Lucy Bee tinha fama. Lucy Bee tinha poder. Lucy Bee tinha beleza, simpatia e força de vontade. Seu nome era sinônimo de vitória, e seu ego era alimentado por isso. Cada nota, cada matéria, cada primeira página era como degustar do mais delicioso doce. Nada no mundo lhe era mais caro que ela própria. Não precisava ter uma profissão, podia ser o que quisesse.

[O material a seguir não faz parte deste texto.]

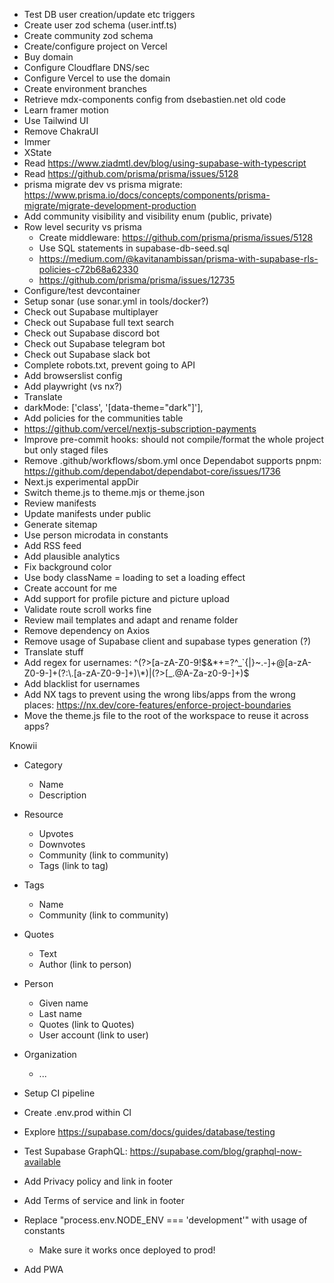 - Test DB user creation/update etc triggers
- Create user zod schema (user.intf.ts)
- Create community zod schema
- Create/configure project on Vercel
- Buy domain
- Configure Cloudflare DNS/sec
- Configure Vercel to use the domain
- Create environment branches
- Retrieve mdx-components config from dsebastien.net old code
- Learn framer motion
- Use Tailwind UI
- Remove ChakraUI
- Immer
- XState
- Read https://www.ziadmtl.dev/blog/using-supabase-with-typescript
- Read https://github.com/prisma/prisma/issues/5128
- prisma migrate dev vs prisma migrate: https://www.prisma.io/docs/concepts/components/prisma-migrate/migrate-development-production
- Add community visibility and visibility enum (public, private)
- Row level security vs prisma
  - Create middleware: https://github.com/prisma/prisma/issues/5128
  - Use SQL statements in supabase-db-seed.sql
  - https://medium.com/@kavitanambissan/prisma-with-supabase-rls-policies-c72b68a62330
  - https://github.com/prisma/prisma/issues/12735
- Configure/test devcontainer
- Setup sonar (use sonar.yml in tools/docker?)
- Check out Supabase multiplayer
- Check out Supabase full text search
- Check out Supabase discord bot
- Check out Supabase telegram bot
- Check out Supabase slack bot
- Complete robots.txt, prevent going to API
- Add browserslist config
- Add playwright (vs nx?)
- Translate
- darkMode: ['class', '[data-theme="dark"]'],
- Add policies for the communities table
- https://github.com/vercel/nextjs-subscription-payments
- Improve pre-commit hooks: should not compile/format the whole project but only staged files
- Remove .github/workflows/sbom.yml once Dependabot supports pnpm: https://github.com/dependabot/dependabot-core/issues/1736
- Next.js experimental appDir
- Switch theme.js to theme.mjs or theme.json
- Review manifests
- Update manifests under public
- Generate sitemap
- Use person microdata in constants
- Add RSS feed
- Add plausible analytics
- Fix background color
- Use body className = loading to set a loading effect
- Create account for me
- Add support for profile picture and picture upload
- Validate route scroll works fine
- Review mail templates and adapt and rename folder
- Remove dependency on Axios
- Remove usage of Supabase client and supabase types generation (?)
- Translate stuff
- Add regex for usernames: ^(?>[a-zA-Z0-9!$&*+=?^_`{|}~.-]+@[a-zA-Z0-9-]+(?:\.[a-zA-Z0-9-]+)\*)|(?>[_.@A-Za-z0-9-]+)$
- Add blacklist for usernames
- Add NX tags to prevent using the wrong libs/apps from the wrong places: https://nx.dev/core-features/enforce-project-boundaries
- Move the theme.js file to the root of the workspace to reuse it across apps?

Knowii

- Category
  - Name
  - Description
- Resource
  - Upvotes
  - Downvotes
  - Community (link to community)
  - Tags (link to tag)
- Tags
  - Name
  - Community (link to community)
- Quotes
  - Text
  - Author (link to person)
- Person
  - Given name
  - Last name
  - Quotes (link to Quotes)
  - User account (link to user)
- Organization

  - ...

- Setup CI pipeline
- Create .env.prod within CI
- Explore https://supabase.com/docs/guides/database/testing
- Test Supabase GraphQL: https://supabase.com/blog/graphql-now-available
- Add Privacy policy and link in footer
- Add Terms of service and link in footer
- Replace "process.env.NODE_ENV === 'development'" with usage of constants
  - Make sure it works once deployed to prod!
- Add PWA
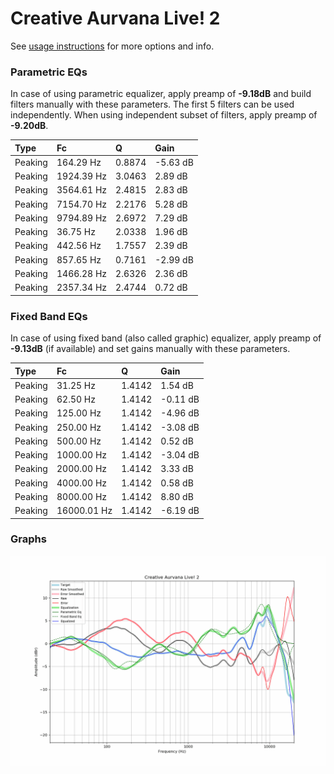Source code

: # Creative Aurvana Live! 2
See [usage instructions](https://github.com/jaakkopasanen/AutoEq#usage) for more options and info.

### Parametric EQs
In case of using parametric equalizer, apply preamp of **-9.18dB** and build filters manually
with these parameters. The first 5 filters can be used independently.
When using independent subset of filters, apply preamp of **-9.20dB**.

| Type    | Fc         |      Q | Gain     |
|:--------|:-----------|:-------|:---------|
| Peaking | 164.29 Hz  | 0.8874 | -5.63 dB |
| Peaking | 1924.39 Hz | 3.0463 | 2.89 dB  |
| Peaking | 3564.61 Hz | 2.4815 | 2.83 dB  |
| Peaking | 7154.70 Hz | 2.2176 | 5.28 dB  |
| Peaking | 9794.89 Hz | 2.6972 | 7.29 dB  |
| Peaking | 36.75 Hz   | 2.0338 | 1.96 dB  |
| Peaking | 442.56 Hz  | 1.7557 | 2.39 dB  |
| Peaking | 857.65 Hz  | 0.7161 | -2.99 dB |
| Peaking | 1466.28 Hz | 2.6326 | 2.36 dB  |
| Peaking | 2357.34 Hz | 2.4744 | 0.72 dB  |

### Fixed Band EQs
In case of using fixed band (also called graphic) equalizer, apply preamp of **-9.13dB**
(if available) and set gains manually with these parameters.

| Type    | Fc          |      Q | Gain     |
|:--------|:------------|:-------|:---------|
| Peaking | 31.25 Hz    | 1.4142 | 1.54 dB  |
| Peaking | 62.50 Hz    | 1.4142 | -0.11 dB |
| Peaking | 125.00 Hz   | 1.4142 | -4.96 dB |
| Peaking | 250.00 Hz   | 1.4142 | -3.08 dB |
| Peaking | 500.00 Hz   | 1.4142 | 0.52 dB  |
| Peaking | 1000.00 Hz  | 1.4142 | -3.04 dB |
| Peaking | 2000.00 Hz  | 1.4142 | 3.33 dB  |
| Peaking | 4000.00 Hz  | 1.4142 | 0.58 dB  |
| Peaking | 8000.00 Hz  | 1.4142 | 8.80 dB  |
| Peaking | 16000.01 Hz | 1.4142 | -6.19 dB |

### Graphs
![](./Creative%20Aurvana%20Live!%202.png)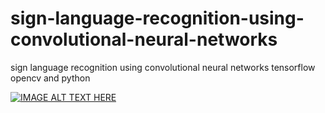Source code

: # sign-language-recognition-using-convolutional-neural-networks
sign language recognition using convolutional neural networks tensorflow opencv and python

[![IMAGE ALT TEXT HERE](https://i9.ytimg.com/vi/3TOiZiPHpTU/mqdefault.jpg?sqp=CKSSneEF&rs=AOn4CLD-KekThBLe_awwUozfJLwu5BkWWQ&time=1546078521503)](https://www.youtube.com/watch?v=3TOiZiPHpTU&t=7s)
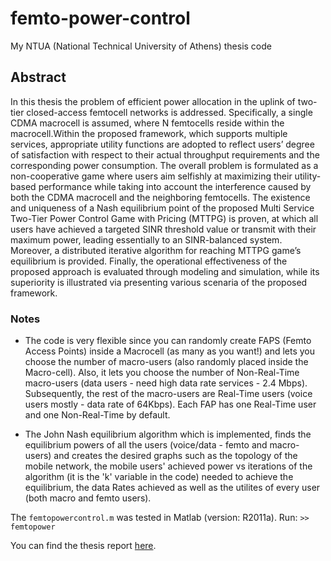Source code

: # femto-power-control

My NTUA (National Technical University of Athens) thesis code

## Abstract

In this thesis the problem of efficient power allocation in the uplink of two-tier closed-access femtocell networks is addressed. Specifically, a single CDMA macrocell is assumed, where Ν femtocells reside within the macrocell.Within the proposed framework, which supports multiple services, appropriate utility functions are adopted to reflect users’ degree of satisfaction with respect to their actual throughput requirements and the corresponding power consumption. The overall problem is formulated as a non-cooperative game where users aim selfishly at maximizing their utility-based performance while taking into account the interference caused by both the CDMA macrocell and the neighboring femtocells.
The existence and uniqueness of a Nash equilibrium point of the proposed Multi Service Two-Tier Power Control Game with Pricing (MTTPG) is proven, at which all users have achieved a targeted SINR threshold value or transmit with their maximum power, leading essentially to an SINR-balanced system. Moreover, a distributed iterative algorithm for reaching MTTPG game’s equilibrium is provided. Finally, the operational effectiveness of the proposed approach is evaluated through modeling and simulation, while its superiority is illustrated via presenting various scenaria of the proposed framework.

### Notes
- The code is very flexible since you can randomly create FAPS (Femto Access Points) inside a Macrocell (as 
many as you want!) and lets you choose the number of macro-users (also randomly placed inside the Macro-cell). 
Also, it lets you choose the number of Non-Real-Time macro-users (data users - need high data rate services - 2.4 Mbps).
Subsequently, the rest of the macro-users are Real-Time users (voice users mostly - data rate of 64Kbps).
Each FAP has one Real-Time user and one Non-Real-Time by default.

- The John Nash equilibrium algorithm which is implemented, finds the equilibrium powers of all the users
(voice/data - femto and macro-users) and creates the desired graphs such as the topology of the mobile network, 
the mobile users' achieved power vs iterations of the algorithm (it is the 'k' variable in the code) needed to achieve the equilibrium, the data Rates achieved as well as the utilites of every user (both macro and femto users).

The `femtopowercontrol.m` was tested in Matlab (version: R2011a). Run: `>> femtopower`

You can find the thesis report [here](https://github.com/bblodfon/femto-power-control/blob/master/M.Eng%20Thesis%20-%20Optimal%20Power%20Allocation%20in%20the%20uplink%20of%20Two-Tier%20Wireless%20Femtocell%20Networks.pdf).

Atualmente Lucy era historiadora. Passara meses em total pesquisa sobre a vida e morte de Harry Potter, mas tudo o que descobrira era relevante perto do que poderia ter agora: o diário de Harry Potter. Ela esperava ansiosa que a porta do bar em que estava se abrisse e entrasse o homem que lhe daria tamanho tesouro. Pagaria qualquer preço por aquele objeto.

Ele não era sinistro, como um mercador de um objeto secreto, nem luxuoso como um colecionador de raridades, nem apressado como um homem de negócios. Era um homem comum, tão comum que assim que ele se sentou em sua mesa não perceber de cara que era o homem que procurava.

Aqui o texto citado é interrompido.